• [Provided data]
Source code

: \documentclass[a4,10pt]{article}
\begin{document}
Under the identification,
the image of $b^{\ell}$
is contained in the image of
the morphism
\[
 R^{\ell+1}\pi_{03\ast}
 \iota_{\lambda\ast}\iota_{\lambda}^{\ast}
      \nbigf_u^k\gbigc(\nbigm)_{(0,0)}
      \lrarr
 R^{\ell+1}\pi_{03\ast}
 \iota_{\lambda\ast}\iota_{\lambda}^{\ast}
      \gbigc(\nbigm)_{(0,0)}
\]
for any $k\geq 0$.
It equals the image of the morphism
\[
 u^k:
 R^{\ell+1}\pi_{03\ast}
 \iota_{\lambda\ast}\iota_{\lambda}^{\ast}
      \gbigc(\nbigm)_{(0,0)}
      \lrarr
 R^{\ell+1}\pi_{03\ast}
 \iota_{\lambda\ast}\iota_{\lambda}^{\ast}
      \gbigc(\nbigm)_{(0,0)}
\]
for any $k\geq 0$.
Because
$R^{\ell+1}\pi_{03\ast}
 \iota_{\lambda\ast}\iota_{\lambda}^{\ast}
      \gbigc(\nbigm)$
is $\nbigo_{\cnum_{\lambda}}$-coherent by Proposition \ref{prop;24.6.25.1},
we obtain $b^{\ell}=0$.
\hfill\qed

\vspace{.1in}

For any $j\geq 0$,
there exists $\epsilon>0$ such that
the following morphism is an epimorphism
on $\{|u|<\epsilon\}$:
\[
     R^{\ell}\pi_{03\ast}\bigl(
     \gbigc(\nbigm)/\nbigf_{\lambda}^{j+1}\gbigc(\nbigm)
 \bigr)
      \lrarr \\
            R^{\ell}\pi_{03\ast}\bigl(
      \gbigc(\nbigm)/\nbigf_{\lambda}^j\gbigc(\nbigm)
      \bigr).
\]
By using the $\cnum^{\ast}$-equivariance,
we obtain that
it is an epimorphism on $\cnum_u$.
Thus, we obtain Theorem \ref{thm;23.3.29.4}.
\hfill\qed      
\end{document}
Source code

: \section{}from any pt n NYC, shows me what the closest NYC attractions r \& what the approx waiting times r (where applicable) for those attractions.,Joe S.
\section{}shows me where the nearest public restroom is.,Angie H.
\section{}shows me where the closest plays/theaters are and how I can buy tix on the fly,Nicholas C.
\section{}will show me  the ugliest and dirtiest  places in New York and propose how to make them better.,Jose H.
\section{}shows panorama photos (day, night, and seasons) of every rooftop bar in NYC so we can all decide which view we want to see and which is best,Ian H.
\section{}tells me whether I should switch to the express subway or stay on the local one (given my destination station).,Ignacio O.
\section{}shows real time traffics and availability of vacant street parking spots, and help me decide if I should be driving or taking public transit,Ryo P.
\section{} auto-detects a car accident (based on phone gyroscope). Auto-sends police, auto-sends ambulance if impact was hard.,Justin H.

• [Task] Retype the data. Keep every word as it stands.

• [Exercise response]
Source code

: \documentclass[a4,10pt]{article}
\begin{document}
Under the identification,
the image of $b^{\ell}$
is contained in the image of
the morphism
\[
 R^{\ell+1}\pi_{03\ast}
 \iota_{\lambda\ast}\iota_{\lambda}^{\ast}
      \nbigf_u^k\gbigc(\nbigm)_{(0,0)}
      \lrarr
 R^{\ell+1}\pi_{03\ast}
 \iota_{\lambda\ast}\iota_{\lambda}^{\ast}
      \gbigc(\nbigm)_{(0,0)}
\]
for any $k\geq 0$.
It equals the image of the morphism
\[
 u^k:
 R^{\ell+1}\pi_{03\ast}
 \iota_{\lambda\ast}\iota_{\lambda}^{\ast}
      \gbigc(\nbigm)_{(0,0)}
      \lrarr
 R^{\ell+1}\pi_{03\ast}
 \iota_{\lambda\ast}\iota_{\lambda}^{\ast}
      \gbigc(\nbigm)_{(0,0)}
\]
for any $k\geq 0$.
Because
$R^{\ell+1}\pi_{03\ast}
 \iota_{\lambda\ast}\iota_{\lambda}^{\ast}
      \gbigc(\nbigm)$
is $\nbigo_{\cnum_{\lambda}}$-coherent by Proposition \ref{prop;24.6.25.1},
we obtain $b^{\ell}=0$.
\hfill\qed

\vspace{.1in}

For any $j\geq 0$,
there exists $\epsilon>0$ such that
the following morphism is an epimorphism
on $\{|u|<\epsilon\}$:
\[
     R^{\ell}\pi_{03\ast}\bigl(
     \gbigc(\nbigm)/\nbigf_{\lambda}^{j+1}\gbigc(\nbigm)
 \bigr)
      \lrarr \\
            R^{\ell}\pi_{03\ast}\bigl(
      \gbigc(\nbigm)/\nbigf_{\lambda}^j\gbigc(\nbigm)
      \bigr).
\]
By using the $\cnum^{\ast}$-equivariance,
we obtain that
it is an epimorphism on $\cnum_u$.
Thus, we obtain Theorem \ref{thm;23.3.29.4}.
\hfill\qed      
\end{document}
Source code

: \section{}from any pt n NYC, shows me what the closest NYC attractions r \& what the approx waiting times r (where applicable) for those attractions.,Joe S.
\section{}shows me where the nearest public restroom is.,Angie H.
\section{}shows me where the closest plays/theaters are and how I can buy tix on the fly,Nicholas C.
\section{}will show me  the ugliest and dirtiest  places in New York and propose how to make them better.,Jose H.
\section{}shows panorama photos (day, night, and seasons) of every rooftop bar in NYC so we can all decide which view we want to see and which is best,Ian H.
\section{}tells me whether I should switch to the express subway or stay on the local one (given my destination station).,Ignacio O.
\section{}shows real time traffics and availability of vacant street parking spots, and help me decide if I should be driving or taking public transit,Ryo P.
\section{} auto-detects a car accident (based on phone gyroscope). Auto-sends police, auto-sends ambulance if impact was hard.,Justin H.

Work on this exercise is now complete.